WHAT IS REQUIRED: Look through the entries below for the string "videos", and copy each line where it is found.

DATA SECTION:
───
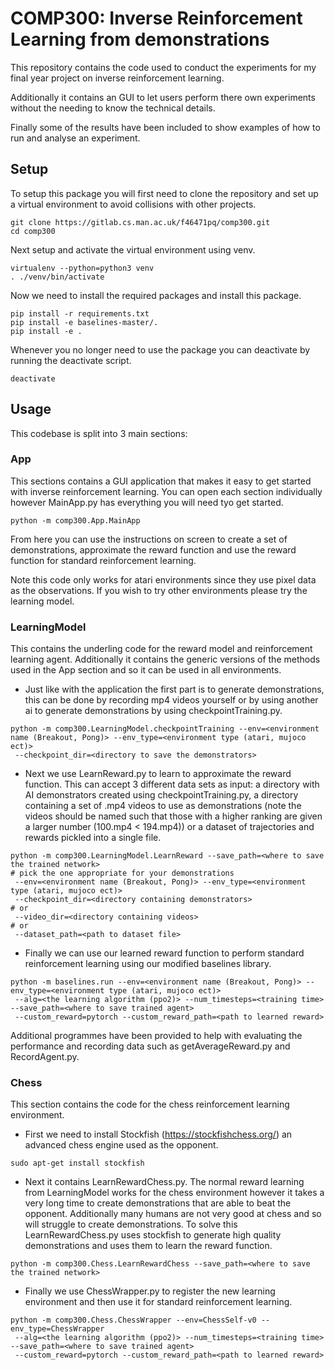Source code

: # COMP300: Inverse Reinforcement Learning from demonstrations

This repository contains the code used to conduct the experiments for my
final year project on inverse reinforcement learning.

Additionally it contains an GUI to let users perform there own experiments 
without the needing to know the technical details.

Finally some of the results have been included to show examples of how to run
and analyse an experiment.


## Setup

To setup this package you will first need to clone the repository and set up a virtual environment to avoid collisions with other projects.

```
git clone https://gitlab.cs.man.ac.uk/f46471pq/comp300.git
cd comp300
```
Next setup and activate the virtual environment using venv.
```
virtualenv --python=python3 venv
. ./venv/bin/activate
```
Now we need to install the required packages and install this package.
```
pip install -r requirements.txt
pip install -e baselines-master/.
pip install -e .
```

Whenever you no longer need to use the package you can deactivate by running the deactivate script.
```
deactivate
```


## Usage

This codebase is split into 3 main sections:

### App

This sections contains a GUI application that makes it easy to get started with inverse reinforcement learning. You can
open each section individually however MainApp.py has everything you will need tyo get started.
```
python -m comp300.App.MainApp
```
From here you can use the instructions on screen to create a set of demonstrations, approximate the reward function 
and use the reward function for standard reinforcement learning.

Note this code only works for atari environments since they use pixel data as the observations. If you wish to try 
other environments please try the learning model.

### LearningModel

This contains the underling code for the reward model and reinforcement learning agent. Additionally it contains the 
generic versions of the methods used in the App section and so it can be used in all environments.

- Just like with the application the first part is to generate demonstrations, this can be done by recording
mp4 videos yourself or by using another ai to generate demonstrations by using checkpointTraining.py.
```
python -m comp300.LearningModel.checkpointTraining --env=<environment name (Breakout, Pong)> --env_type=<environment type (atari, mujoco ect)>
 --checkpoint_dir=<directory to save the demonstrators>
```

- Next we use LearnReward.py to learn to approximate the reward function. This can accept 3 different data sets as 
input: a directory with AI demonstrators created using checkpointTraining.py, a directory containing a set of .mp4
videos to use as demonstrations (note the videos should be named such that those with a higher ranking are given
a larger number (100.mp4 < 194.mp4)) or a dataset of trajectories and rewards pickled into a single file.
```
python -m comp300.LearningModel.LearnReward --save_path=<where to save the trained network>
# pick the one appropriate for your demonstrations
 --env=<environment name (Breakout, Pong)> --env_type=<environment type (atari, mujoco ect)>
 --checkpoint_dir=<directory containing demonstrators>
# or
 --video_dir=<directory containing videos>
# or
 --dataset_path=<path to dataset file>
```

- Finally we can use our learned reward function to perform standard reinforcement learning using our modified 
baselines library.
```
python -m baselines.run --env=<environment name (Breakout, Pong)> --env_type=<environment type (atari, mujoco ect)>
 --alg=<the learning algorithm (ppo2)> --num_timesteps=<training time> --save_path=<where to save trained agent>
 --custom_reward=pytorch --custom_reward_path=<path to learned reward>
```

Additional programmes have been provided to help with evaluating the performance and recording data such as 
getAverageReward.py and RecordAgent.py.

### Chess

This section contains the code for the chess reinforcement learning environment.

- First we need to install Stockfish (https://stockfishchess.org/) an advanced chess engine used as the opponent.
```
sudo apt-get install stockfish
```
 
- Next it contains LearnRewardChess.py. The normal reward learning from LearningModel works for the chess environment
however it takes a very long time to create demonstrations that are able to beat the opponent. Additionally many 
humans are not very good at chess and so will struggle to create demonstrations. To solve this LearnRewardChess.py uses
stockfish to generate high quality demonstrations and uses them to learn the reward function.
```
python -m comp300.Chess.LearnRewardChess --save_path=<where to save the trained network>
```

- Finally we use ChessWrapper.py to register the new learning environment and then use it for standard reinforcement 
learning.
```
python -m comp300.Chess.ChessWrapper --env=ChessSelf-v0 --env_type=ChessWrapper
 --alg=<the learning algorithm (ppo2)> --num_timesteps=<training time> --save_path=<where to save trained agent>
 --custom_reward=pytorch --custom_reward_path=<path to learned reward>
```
───
RESPONSE TO THIS TASK:
mp4 videos yourself or by using another ai to generate demonstrations by using checkpointTraining.py.
videos to use as demonstrations (note the videos should be named such that those with a higher ranking are given
 --video_dir=<directory containing videos>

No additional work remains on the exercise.